19. There is no flaw in the Judge's fact finding. The correct test in law is applied. The Judge manifestly placed the interests of the child at the centre of her decision. The conclusion which she reached is well within the range of conclusions reasonably open to her.
20. In Shizad (sufficiency of reasons: set aside) [2013] UKUT 85 (IAC) the Tribunal held that (i) Although there is a legal duty to give a brief explanation of the conclusions on the central issue on which an appeal is determined, those reasons need not be extensive if the decision as a whole makes sense, having regard to the material accepted by the judge; (ii) Although a decision may contain an error of law where the requirements to give adequate reasons are not met, the Upper Tribunal would not normally set aside a decision of the First-tier Tribunal where there has been no misdirection of law, the fact-finding process cannot be criticised and the relevant Country Guidance has been taken into account, unless the conclusions the judge draws from the primary data were not reasonably open to him or her.
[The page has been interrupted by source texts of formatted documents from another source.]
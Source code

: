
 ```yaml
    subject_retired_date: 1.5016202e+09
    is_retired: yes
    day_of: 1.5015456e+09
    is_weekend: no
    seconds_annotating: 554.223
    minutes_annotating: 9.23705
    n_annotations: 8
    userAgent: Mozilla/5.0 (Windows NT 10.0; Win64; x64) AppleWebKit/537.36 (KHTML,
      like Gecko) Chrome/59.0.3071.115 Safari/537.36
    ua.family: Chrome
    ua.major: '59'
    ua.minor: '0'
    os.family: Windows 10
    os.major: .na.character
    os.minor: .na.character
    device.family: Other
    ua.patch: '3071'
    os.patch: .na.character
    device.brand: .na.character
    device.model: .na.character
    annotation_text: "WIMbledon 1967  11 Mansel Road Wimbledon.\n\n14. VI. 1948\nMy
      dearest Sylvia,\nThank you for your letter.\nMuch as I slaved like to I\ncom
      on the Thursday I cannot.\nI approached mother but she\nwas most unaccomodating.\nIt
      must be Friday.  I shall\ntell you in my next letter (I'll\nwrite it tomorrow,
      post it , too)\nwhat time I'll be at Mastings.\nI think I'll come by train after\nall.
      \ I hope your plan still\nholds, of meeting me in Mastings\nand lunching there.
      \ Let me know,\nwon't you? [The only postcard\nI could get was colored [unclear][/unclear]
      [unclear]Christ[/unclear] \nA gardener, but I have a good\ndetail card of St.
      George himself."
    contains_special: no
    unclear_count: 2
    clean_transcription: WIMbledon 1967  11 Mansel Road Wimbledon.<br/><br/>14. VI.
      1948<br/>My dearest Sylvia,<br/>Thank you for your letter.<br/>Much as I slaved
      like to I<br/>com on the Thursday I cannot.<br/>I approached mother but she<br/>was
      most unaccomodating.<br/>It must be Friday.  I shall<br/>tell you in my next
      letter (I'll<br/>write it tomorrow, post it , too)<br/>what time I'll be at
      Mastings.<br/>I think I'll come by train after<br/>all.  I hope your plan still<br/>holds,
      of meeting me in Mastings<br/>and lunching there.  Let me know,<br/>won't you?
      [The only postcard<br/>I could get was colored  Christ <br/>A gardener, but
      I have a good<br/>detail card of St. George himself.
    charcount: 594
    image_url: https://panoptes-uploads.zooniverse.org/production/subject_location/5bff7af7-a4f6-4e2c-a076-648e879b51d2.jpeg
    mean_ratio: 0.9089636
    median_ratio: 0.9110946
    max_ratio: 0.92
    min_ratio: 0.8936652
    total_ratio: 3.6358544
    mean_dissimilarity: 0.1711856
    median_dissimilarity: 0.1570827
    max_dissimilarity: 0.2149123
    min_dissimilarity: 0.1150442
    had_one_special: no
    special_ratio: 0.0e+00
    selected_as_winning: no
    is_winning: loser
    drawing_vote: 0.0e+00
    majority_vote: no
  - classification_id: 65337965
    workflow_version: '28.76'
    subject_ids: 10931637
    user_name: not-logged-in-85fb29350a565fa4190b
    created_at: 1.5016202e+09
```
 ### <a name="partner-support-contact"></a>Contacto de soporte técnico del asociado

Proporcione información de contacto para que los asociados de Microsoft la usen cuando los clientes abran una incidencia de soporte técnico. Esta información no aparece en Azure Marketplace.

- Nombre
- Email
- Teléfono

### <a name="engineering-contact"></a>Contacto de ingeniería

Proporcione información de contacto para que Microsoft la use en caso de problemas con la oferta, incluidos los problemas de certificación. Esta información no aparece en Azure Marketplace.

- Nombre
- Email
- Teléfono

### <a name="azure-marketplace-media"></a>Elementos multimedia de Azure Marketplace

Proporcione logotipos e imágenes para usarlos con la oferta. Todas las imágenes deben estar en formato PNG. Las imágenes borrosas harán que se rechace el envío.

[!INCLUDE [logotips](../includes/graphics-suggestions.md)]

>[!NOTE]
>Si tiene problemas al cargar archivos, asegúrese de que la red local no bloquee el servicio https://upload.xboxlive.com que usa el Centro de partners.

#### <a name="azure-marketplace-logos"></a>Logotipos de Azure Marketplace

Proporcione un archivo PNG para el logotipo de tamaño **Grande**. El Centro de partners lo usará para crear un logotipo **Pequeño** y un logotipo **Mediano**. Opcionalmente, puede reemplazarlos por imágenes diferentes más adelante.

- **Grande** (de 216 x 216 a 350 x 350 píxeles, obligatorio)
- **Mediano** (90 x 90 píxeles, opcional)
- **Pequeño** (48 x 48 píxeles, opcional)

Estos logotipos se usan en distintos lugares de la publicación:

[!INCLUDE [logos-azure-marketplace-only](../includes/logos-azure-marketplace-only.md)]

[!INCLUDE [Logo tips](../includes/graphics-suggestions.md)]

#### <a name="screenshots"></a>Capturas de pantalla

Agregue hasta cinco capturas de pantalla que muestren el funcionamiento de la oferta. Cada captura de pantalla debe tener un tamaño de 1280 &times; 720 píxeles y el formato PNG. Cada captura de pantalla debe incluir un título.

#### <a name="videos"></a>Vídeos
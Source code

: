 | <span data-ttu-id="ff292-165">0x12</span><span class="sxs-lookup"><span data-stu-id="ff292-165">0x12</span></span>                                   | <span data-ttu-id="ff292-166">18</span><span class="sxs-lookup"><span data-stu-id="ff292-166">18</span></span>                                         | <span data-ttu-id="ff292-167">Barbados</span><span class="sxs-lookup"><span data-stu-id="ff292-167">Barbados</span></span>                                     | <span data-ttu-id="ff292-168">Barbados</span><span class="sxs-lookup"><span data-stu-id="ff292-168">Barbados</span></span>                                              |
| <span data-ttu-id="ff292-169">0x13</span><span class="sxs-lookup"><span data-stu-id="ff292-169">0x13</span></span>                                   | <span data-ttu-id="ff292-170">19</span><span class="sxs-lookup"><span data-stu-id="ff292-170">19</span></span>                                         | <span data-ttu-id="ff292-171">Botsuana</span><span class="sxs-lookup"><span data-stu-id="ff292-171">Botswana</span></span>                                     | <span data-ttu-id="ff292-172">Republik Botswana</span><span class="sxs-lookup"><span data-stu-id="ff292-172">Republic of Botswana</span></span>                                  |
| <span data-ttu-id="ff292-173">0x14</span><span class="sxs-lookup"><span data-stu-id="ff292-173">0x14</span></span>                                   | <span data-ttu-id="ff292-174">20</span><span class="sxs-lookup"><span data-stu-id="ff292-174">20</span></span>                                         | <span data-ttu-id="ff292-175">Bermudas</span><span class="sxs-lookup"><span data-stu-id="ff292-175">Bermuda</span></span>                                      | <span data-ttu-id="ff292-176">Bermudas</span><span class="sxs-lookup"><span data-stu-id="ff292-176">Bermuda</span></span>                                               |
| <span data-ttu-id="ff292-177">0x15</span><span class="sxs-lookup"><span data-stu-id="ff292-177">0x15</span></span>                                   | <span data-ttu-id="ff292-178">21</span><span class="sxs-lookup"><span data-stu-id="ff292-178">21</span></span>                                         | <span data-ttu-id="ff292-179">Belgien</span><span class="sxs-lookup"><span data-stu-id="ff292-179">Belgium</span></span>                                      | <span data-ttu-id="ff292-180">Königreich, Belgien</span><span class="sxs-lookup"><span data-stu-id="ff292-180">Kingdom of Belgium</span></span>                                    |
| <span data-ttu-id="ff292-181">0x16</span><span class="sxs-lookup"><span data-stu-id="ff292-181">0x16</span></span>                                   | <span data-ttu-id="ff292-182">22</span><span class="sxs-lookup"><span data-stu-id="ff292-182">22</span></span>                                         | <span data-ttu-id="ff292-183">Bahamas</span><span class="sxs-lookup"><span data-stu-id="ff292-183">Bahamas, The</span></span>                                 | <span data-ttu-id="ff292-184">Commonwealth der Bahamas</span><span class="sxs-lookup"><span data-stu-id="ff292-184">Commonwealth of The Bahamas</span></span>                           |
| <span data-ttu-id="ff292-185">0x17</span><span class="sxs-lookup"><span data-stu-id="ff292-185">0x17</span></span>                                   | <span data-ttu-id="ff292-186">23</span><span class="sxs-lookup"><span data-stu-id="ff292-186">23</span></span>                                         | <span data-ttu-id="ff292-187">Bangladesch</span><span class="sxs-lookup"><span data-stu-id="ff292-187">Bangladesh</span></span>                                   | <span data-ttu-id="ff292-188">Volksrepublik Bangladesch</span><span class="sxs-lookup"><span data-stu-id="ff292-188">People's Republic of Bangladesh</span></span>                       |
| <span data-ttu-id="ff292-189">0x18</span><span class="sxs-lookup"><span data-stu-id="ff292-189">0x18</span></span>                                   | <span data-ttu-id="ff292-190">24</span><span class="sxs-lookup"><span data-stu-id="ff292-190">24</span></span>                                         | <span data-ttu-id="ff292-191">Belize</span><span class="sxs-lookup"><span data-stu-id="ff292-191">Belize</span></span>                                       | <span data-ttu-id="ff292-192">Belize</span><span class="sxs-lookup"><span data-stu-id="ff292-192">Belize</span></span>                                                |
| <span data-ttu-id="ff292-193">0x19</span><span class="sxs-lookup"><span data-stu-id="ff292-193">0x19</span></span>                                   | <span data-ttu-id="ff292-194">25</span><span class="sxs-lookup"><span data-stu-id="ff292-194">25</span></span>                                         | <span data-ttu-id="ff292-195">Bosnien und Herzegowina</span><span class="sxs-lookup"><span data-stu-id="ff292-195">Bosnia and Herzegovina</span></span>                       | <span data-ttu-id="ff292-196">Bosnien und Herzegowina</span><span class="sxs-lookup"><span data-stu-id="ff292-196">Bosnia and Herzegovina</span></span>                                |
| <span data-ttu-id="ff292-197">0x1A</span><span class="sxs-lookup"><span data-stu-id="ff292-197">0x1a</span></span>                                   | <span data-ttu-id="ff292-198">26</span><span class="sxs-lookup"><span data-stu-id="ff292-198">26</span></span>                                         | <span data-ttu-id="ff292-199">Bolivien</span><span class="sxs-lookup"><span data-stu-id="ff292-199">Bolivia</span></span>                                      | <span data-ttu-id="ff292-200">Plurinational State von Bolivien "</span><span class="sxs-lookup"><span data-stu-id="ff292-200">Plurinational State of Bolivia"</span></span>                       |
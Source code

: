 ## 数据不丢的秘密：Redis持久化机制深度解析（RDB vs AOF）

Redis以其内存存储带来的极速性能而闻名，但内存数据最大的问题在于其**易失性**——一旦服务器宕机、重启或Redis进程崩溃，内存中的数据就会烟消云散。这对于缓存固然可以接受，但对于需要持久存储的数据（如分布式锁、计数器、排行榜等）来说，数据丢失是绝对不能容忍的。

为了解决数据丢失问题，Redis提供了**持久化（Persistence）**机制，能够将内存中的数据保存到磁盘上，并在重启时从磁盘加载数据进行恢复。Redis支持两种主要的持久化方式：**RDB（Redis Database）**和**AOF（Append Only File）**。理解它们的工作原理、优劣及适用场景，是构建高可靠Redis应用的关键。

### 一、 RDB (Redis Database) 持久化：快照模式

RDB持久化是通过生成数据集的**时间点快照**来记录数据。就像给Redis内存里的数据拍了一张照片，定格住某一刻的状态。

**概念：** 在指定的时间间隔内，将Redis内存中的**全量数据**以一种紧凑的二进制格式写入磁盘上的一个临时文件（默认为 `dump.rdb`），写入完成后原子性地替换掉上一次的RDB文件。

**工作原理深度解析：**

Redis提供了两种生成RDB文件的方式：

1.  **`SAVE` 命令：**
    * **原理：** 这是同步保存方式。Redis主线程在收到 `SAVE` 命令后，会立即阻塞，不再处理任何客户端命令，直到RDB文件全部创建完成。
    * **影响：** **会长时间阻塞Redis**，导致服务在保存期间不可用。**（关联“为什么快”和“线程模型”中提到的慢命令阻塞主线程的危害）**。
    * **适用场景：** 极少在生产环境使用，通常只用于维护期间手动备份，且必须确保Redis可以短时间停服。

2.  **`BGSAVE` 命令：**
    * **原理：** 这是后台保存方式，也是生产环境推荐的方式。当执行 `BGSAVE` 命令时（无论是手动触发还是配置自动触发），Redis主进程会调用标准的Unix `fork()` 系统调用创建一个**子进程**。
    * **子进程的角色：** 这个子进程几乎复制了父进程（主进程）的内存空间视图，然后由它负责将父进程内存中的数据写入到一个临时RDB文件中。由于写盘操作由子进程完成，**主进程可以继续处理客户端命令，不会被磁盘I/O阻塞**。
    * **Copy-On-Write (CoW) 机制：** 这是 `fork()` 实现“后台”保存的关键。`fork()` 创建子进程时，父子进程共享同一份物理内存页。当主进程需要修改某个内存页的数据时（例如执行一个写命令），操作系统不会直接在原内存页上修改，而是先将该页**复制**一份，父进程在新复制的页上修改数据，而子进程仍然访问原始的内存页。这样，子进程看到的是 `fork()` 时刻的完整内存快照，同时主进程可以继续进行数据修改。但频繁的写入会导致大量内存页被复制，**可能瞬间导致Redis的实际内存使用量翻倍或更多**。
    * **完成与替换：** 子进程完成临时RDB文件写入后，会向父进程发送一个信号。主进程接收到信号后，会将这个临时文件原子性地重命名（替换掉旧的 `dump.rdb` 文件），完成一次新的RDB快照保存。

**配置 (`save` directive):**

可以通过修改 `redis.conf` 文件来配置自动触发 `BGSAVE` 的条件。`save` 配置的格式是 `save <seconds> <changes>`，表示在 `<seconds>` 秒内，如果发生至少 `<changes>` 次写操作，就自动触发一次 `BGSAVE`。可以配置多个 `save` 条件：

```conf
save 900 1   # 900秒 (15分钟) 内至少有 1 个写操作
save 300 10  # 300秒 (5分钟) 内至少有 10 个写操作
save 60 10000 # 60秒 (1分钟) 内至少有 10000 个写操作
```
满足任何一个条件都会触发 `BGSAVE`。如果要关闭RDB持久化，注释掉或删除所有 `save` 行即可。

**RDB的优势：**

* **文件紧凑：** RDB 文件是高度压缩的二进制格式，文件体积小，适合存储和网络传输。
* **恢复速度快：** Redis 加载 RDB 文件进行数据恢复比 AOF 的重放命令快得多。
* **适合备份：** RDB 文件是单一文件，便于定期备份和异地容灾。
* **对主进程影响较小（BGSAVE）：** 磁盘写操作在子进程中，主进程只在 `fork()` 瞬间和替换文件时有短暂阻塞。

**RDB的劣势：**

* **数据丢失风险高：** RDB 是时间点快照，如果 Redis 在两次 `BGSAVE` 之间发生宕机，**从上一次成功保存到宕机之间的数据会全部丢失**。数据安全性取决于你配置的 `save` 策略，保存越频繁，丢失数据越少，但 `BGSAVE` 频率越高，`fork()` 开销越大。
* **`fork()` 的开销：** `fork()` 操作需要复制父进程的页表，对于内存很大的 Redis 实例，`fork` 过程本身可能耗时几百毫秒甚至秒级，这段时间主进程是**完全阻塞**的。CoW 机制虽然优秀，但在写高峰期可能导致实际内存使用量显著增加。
21. There is nothing wrong with the Judge's fact finding exercise. In reality the appellant's appeal amounts to little more than a disagreement with the way the Judge has applied the facts as she found them to be. The appellant might not like the conclusion that the Judge has come to, but that conclusion is the result of the correctly applied legal equation. There is nothing wrong with the Judge's fact finding exercise. The correct test in law has been applied. The decision does not contain a material error of law.
22. The Judge's decision, when read as a whole, sets out findings that are sustainable and sufficiently detailed and based on cogent reasoning.
CONCLUSION
23. No errors of law have been established. The Judge's decision stands.
DECISION
24. The appeal is dismissed. The decision of the First-tier Tribunal stands.